▶ **Brief**
Filter these entries down to lines holding "DeclareMathOperator".

▶ **Provided records**

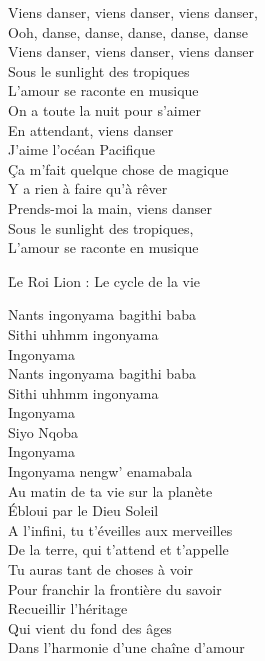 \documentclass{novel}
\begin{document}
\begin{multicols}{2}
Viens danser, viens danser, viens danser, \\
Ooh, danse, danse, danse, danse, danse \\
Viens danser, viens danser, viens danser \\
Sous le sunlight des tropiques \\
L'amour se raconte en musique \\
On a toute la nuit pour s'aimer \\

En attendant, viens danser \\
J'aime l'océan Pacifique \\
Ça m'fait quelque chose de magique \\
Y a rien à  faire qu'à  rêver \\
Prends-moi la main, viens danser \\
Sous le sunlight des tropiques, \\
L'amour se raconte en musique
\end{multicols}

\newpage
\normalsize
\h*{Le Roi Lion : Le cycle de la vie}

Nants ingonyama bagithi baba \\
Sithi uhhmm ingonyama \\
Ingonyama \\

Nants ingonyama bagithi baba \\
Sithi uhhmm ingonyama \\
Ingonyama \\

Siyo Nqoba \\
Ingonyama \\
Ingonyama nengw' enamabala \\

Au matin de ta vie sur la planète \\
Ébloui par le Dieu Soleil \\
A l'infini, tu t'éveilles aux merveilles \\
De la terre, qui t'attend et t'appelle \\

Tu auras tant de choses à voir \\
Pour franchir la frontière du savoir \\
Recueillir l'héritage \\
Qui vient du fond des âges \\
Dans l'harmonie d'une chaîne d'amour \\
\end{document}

* * *

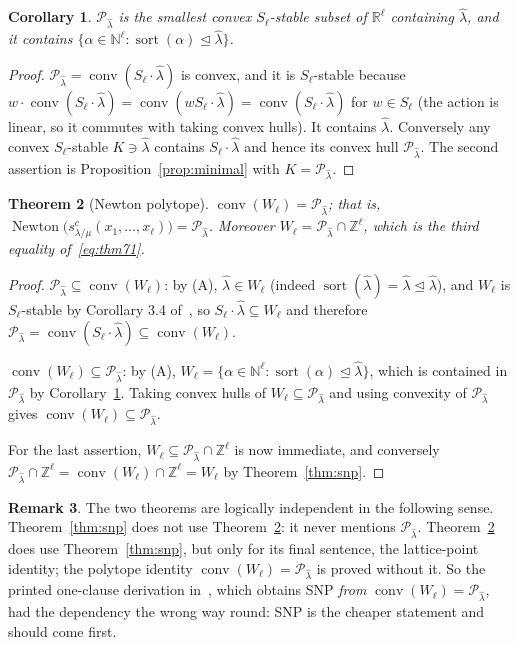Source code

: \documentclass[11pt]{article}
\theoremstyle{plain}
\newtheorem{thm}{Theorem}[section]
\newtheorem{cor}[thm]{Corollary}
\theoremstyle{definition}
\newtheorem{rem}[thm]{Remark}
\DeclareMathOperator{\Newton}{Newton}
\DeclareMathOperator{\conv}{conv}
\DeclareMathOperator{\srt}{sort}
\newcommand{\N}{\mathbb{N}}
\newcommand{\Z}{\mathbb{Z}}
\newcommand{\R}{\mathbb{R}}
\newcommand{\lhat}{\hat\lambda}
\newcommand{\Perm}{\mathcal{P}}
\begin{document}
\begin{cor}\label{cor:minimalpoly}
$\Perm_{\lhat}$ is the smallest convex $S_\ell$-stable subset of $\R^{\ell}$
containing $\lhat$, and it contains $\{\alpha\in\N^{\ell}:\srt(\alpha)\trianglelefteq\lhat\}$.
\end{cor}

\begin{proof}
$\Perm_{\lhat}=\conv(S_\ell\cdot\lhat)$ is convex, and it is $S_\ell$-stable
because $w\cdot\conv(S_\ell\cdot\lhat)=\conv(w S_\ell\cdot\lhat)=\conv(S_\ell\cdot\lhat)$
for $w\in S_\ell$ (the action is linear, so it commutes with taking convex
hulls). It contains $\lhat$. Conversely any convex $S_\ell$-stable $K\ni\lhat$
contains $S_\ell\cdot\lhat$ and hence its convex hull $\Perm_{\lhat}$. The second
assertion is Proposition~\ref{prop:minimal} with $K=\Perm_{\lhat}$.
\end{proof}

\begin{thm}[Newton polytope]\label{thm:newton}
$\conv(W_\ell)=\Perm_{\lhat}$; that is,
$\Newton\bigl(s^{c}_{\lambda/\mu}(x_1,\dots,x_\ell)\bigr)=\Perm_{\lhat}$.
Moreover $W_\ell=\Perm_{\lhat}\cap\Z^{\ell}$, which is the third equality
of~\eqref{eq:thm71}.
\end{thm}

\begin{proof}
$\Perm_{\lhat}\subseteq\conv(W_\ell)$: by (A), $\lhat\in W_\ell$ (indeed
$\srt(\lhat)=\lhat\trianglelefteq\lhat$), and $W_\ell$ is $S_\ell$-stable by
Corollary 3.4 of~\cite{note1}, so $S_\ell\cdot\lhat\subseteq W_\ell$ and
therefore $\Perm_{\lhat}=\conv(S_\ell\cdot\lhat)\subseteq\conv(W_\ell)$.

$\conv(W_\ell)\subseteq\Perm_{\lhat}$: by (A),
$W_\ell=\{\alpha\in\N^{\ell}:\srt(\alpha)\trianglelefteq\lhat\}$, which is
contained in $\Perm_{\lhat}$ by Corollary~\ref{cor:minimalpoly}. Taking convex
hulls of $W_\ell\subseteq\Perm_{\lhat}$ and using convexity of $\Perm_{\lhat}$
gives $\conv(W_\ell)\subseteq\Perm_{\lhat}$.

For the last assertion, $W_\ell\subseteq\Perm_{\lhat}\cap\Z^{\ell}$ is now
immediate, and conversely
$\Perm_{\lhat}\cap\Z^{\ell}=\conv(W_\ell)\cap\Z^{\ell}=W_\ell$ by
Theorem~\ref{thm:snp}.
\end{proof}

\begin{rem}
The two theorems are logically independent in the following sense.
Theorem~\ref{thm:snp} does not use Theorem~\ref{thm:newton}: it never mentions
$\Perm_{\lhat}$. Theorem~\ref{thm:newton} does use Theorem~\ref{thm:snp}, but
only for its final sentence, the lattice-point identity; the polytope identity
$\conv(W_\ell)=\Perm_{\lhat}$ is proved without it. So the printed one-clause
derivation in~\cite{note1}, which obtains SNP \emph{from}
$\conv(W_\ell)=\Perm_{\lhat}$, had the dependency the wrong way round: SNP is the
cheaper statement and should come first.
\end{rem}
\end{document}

--

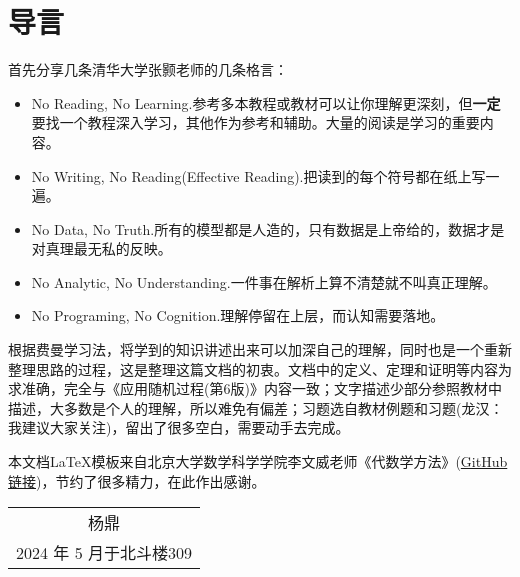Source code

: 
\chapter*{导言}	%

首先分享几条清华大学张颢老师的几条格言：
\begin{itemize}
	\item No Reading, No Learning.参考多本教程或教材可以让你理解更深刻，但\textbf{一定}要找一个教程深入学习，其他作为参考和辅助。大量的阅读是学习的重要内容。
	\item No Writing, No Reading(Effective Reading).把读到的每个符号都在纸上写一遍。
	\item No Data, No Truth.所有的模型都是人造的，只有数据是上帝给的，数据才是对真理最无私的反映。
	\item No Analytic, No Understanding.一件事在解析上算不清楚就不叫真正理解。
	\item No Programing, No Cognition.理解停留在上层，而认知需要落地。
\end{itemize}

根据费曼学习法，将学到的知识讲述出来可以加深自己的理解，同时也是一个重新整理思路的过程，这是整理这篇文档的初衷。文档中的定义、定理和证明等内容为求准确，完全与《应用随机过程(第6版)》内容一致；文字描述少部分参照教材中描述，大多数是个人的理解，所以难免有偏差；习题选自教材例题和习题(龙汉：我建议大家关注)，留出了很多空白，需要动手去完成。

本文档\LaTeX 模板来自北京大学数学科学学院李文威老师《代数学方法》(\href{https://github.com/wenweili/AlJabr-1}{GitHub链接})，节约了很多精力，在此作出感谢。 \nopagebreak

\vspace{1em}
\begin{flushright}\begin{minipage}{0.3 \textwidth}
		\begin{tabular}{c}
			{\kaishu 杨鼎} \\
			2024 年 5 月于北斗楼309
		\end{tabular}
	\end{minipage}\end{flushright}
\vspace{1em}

▶ **Exercise result**
\DeclareMathOperator{\Newton}{Newton}
\DeclareMathOperator{\conv}{conv}
\DeclareMathOperator{\srt}{sort}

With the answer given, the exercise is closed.